◆ **WHAT YOU WILL DO**: Starting at the line that contains "## 1.2.15 Compatibility release (2015-11-24)", set down each line exactly until the records end, keeping both ends and adding nothing.

Items listed in a dataset
○ ○ ○ ○
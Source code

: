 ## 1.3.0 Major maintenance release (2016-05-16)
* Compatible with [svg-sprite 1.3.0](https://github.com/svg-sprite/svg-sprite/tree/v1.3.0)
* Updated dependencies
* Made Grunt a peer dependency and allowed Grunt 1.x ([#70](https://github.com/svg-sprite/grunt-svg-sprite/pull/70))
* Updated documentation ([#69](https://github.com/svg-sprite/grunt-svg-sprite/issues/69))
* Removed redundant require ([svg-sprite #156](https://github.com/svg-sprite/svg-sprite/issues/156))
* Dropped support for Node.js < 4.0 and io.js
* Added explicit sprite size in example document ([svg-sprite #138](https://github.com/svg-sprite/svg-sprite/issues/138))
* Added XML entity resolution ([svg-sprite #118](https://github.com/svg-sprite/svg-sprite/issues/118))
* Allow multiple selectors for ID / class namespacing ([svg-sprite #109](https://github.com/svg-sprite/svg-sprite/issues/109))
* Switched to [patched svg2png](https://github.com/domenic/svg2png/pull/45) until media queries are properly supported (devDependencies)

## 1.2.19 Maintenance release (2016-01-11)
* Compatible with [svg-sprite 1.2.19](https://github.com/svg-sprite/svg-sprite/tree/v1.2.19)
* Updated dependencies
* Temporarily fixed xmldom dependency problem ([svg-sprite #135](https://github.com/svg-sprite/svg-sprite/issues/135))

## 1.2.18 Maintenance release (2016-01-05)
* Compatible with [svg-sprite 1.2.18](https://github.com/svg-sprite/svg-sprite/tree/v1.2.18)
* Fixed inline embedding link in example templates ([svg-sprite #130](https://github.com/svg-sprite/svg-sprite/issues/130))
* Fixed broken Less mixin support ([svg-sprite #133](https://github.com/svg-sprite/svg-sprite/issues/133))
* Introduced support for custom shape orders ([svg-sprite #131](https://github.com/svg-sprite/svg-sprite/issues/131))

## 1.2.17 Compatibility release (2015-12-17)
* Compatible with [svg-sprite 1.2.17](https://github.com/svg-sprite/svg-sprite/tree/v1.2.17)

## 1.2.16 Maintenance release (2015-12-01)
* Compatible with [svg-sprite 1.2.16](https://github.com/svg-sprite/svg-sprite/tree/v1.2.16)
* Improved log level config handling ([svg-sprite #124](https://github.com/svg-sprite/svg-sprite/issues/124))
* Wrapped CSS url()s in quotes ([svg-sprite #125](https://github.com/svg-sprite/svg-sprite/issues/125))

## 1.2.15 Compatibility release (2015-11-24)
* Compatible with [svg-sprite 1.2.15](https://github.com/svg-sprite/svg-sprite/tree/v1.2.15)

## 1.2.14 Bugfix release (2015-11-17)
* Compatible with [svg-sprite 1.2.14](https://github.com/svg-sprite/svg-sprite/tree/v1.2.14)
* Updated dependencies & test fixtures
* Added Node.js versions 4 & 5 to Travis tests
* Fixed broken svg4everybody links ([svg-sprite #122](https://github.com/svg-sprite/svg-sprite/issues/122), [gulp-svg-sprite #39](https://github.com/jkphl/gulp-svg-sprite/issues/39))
○ ○ ○ ○
◆ **ANSWER TO THIS PROBLEM**:
## 1.2.15 Compatibility release (2015-11-24)
* Compatible with [svg-sprite 1.2.15](https://github.com/svg-sprite/svg-sprite/tree/v1.2.15)

## 1.2.14 Bugfix release (2015-11-17)
* Compatible with [svg-sprite 1.2.14](https://github.com/svg-sprite/svg-sprite/tree/v1.2.14)
* Updated dependencies & test fixtures
* Added Node.js versions 4 & 5 to Travis tests
* Fixed broken svg4everybody links ([svg-sprite #122](https://github.com/svg-sprite/svg-sprite/issues/122), [gulp-svg-sprite #39](https://github.com/jkphl/gulp-svg-sprite/issues/39))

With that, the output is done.